News of the correspondence will interest campaigners fighting to stop the transfer of the Hewett to Inspiration Trust. The school sits on a 54-acre site worth a reported £60m. A 4:1 majority of those who replied to a consultation [pdf] were against the transfer and hundreds of people marched through Norwich city centre in protest.

The email exchange between De Souza and Agnew includes a discussion of the Hewett’s GCSE results for that year, which were disappointing.

Why would a head feel “sick” about a positive Ofsted inspection for a nearby school? The answer may be that it could scupper her chances of taking over the Hewett, as academy takeovers are usually triggered by schools faring poorly in inspections…
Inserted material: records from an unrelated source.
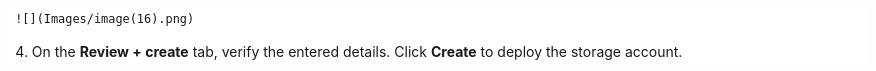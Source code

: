      ![](Images/image(16).png)

4. On the **Review + create** tab, verify the entered details. Click **Create** to deploy the storage account.
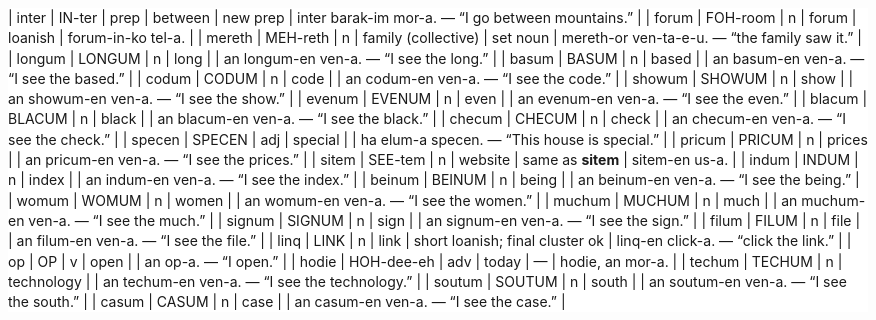 | inter          | IN-ter          | prep        | between                                  | new prep                                                          | inter barak-im mor-a. — “I go between mountains.”                          |
| forum          | FOH-room        | n           | forum                                    | loanish                                                           | forum-in-ko tel-a.                                                         |
| mereth         | MEH-reth        | n           | family (collective)                      | set noun                                                          | mereth-or ven-ta-e-u. — “the family saw it.”                               |
| longum         | LONGUM          | n           | long                                     |                                                                   | an longum-en ven-a. — “I see the long.”                                    |
| basum          | BASUM           | n           | based                                    |                                                                   | an basum-en ven-a. — “I see the based.”                                    |
| codum          | CODUM           | n           | code                                     |                                                                   | an codum-en ven-a. — “I see the code.”                                     |
| showum         | SHOWUM          | n           | show                                     |                                                                   | an showum-en ven-a. — “I see the show.”                                    |
| evenum         | EVENUM          | n           | even                                     |                                                                   | an evenum-en ven-a. — “I see the even.”                                    |
| blacum         | BLACUM          | n           | black                                    |                                                                   | an blacum-en ven-a. — “I see the black.”                                   |
| checum         | CHECUM          | n           | check                                    |                                                                   | an checum-en ven-a. — “I see the check.”                                   |
| specen         | SPECEN          | adj         | special                                  |                                                                   | ha elum-a specen. — “This house is special.”                               |
| pricum         | PRICUM          | n           | prices                                   |                                                                   | an pricum-en ven-a. — “I see the prices.”                                  |
| sitem          | SEE-tem         | n           | website                                  | same as **sitem**                                                 | sitem-en us-a.                                                             |
| indum          | INDUM           | n           | index                                    |                                                                   | an indum-en ven-a. — “I see the index.”                                    |
| beinum         | BEINUM          | n           | being                                    |                                                                   | an beinum-en ven-a. — “I see the being.”                                   |
| womum          | WOMUM           | n           | women                                    |                                                                   | an womum-en ven-a. — “I see the women.”                                    |
| muchum         | MUCHUM          | n           | much                                     |                                                                   | an muchum-en ven-a. — “I see the much.”                                    |
| signum         | SIGNUM          | n           | sign                                     |                                                                   | an signum-en ven-a. — “I see the sign.”                                    |
| filum          | FILUM           | n           | file                                     |                                                                   | an filum-en ven-a. — “I see the file.”                                     |
| linq           | LINK            | n           | link                                     | short loanish; final cluster ok                                   | linq-en click-a. — “click the link.”                                       |
| op             | OP              | v           | open                                     |                                                                   | an op-a. — “I open.”                                                       |
| hodie          | HOH-dee-eh      | adv         | today                                    | —                                                                 | hodie, an mor-a.                                                           |
| techum         | TECHUM          | n           | technology                               |                                                                   | an techum-en ven-a. — “I see the technology.”                              |
| soutum         | SOUTUM          | n           | south                                    |                                                                   | an soutum-en ven-a. — “I see the south.”                                   |
| casum          | CASUM           | n           | case                                     |                                                                   | an casum-en ven-a. — “I see the case.”                                     |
More at: Academy trust head ‘sick’ at school’s good Ofsted rating


Is it necessarily wrong for someone running a group of schools (of whatever type) to feel frustrated if a decision means they are less likely to be able to add another school to their group when results in that school are disappointing?

Presumably it is possible they genuinely feel the school – and children – would be better off inside their group?

Or is this kind of competitive approach a problem in the system that you would rather was not present or encouraged?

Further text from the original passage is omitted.